Erin revealed where her frustration is stemming from: her students' parents. She explained how she's noticed a trend in parenting that isn't sitting well with her.

"It seems that many parents have adopted a bizarrely lenient attitude toward disciplining children as well as bending over backwards to accommodate their children's every demand," she wrote. "It's unclear what's causing these parents to believe that children should be subject to no limits, no discipline, and no stringent requirements at school."

As you can imagine, this is posing quite the problem for teachers. "Whatever the cause, these parents are, in fact, doing a terrible disservice to today's young people and to society as a whole. And they are leaving their children's teachers feeling frustrated, ill-supported, and utterly exhausted."

"Whatever the cause, these parents are, in fact, doing a terrible disservice to today's young people and to society as a whole."

Erin explains that because of this, educators are closing the book once and for all on their teaching careers, regardless of how many years they've been teaching. She urges parents to teach their kids "essential values such as empathy, responsibility, hard work, and self-discipline" in order to make the school day more bearable for the people responsible for teaching them.

And while Erin is fully aware that all parents love their kiddos, that doesn't mean that spoiling them or refusing to set limits for them is the best play for their development in the long run.

She went on explain her case in several bold statements about parents and classroom behavior that might strike a nerve. Read an edited version of her seven points ahead, and if you want more, take a look at her full Facebook post.

1. "Your kid is capable of doing and saying things that will shock the living daylights out of you. We work with these kids every day and see your child in a different light than you do. If we come to you with a problem or write your child up for disrespectful behavior, don't automatically fight it . . . We don't have it out for your child."

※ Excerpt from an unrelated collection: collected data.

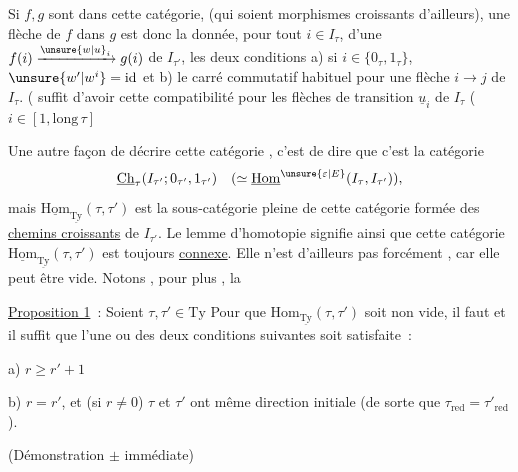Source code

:Si $f,g$  sont dans cette catégorie,  (qui soient morphismes croissants d'ailleurs), une flèche de $f$ dans $g$ est donc  la donnée, pour tout $i\in I_\tau$, d'une   $f(i)\xrightarrow{\unsure{w|u}_i}g(i)$ de $I_{\tau'}$,  les deux conditions a) si $i\in\{0_\tau,1_\tau\}$, $\unsure{w'|w^{i}}=\mathrm{id}$ et b) le carré commutatif habituel pour une flèche $i\to j$ de $I_\tau$. ( suffit d'avoir cette compatibilité pour les flèches de transition $\underline{u}_i$ de $I_\tau$ ($i\in[1,\mathrm{long}\,\tau]$

Une autre façon de décrire cette catégorie , c'est de  dire que c'est  la catégorie 
\[
\underline{\mathrm{Ch}}_\tau(I_{\tau'};0_{\tau'},1_{\tau'})
\quad(\simeq\underline{\mathrm{Hom}}^{\unsure{\varepsilon|E}}(I_\tau,I_{\tau'})),
\]
mais $\underline{\mathrm{Hom}}_{\underline{\mathrm{Ty}}}(\tau,\tau')$ est la sous-catégorie pleine de cette catégorie formée des \uline{chemins croissants} de $I_{\tau'}$. Le lemme d'homotopie signifie ainsi que cette catégorie $\underline{\mathrm{Hom}}_{\underline{\mathrm{Ty}}}(\tau,\tau')$ est  toujours \uline{connexe}. Elle n'est d'ailleurs pas forcément , car elle peut être vide. Notons , pour plus , la

\uline{Proposition 1}~: Soient $\tau,\tau'\in\mathrm{Ty}$ Pour que $\mathrm{Hom}_{\underline{\mathrm{Ty}}}(\tau,\tau')$ soit non vide, il faut et il suffit que l'une ou   des deux conditions suivantes soit satisfaite~:

a) $r\geq r'+1$

b) $r=r'$, et (si $r\ne0$)  $\tau$ et $\tau'$ ont même direction initiale (de sorte que $\tau_{\mathrm{red}}=\tau'_{\mathrm{red}}$).

(Démonstration $\pm$ immédiate)

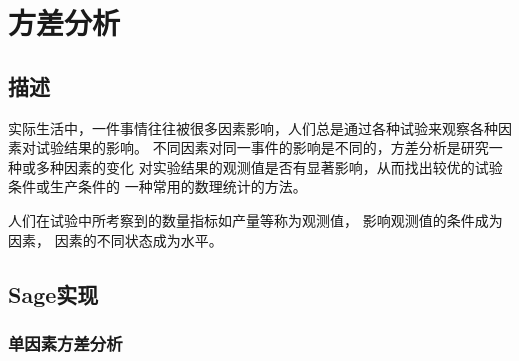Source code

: \section{方差分析}
\subsection{描述}
实际生活中，一件事情往往被很多因素影响，人们总是通过各种试验来观察各种因素对试验结果的影响。
不同因素对同一事件的影响是不同的，方差分析是研究一种或多种因素的变化
对实验结果的观测值是否有显著影响，从而找出较优的试验条件或生产条件的
一种常用的数理统计的方法。

人们在试验中所考察到的数量指标如产量等称为观测值，
影响观测值的条件成为因素，
因素的不同状态成为水平。

\subsection{Sage实现}
\subsubsection{单因素方差分析}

2. "When I write a child up or tell parents that their child has been a behavior problem, I can almost see the hairs rise on the back of their necks. They tense up and are ready to fight, defend their child . . . and let me tell you — it is exhausting."

3. "For the love of Pete, please quit with all the excuses. If you really want to help your children be successful, stop making excuses for them."

4. "Parents, let's be partners. It's OK for your child to get in trouble sometimes. It builds character and teaches life lessons."

5. "This one may be hard to accept, but you shouldn't assume that because your child makes straight A's they are getting a good education. The truth is, a lot of times it's the ineffective teachers who give the easiest grades because they know by giving good grades, everyone will leave them alone."

6. "Teachers walk on a sea of eggshells. The sad reality is — a great number of administrators and teachers these days have hands that are completely tied. . . We walk on eggshells in a watered-down education system where teachers lack the courage to correct or re-direct a child without fear of being summoned to the office to explain ourselves."

7. "Last but most certainly not least . . . I KNOW you love your children. I love them too. These kids get into my heart in a way I can't explain to you. I just ask — beg of you — to trust me, support me, and work with me, not against me."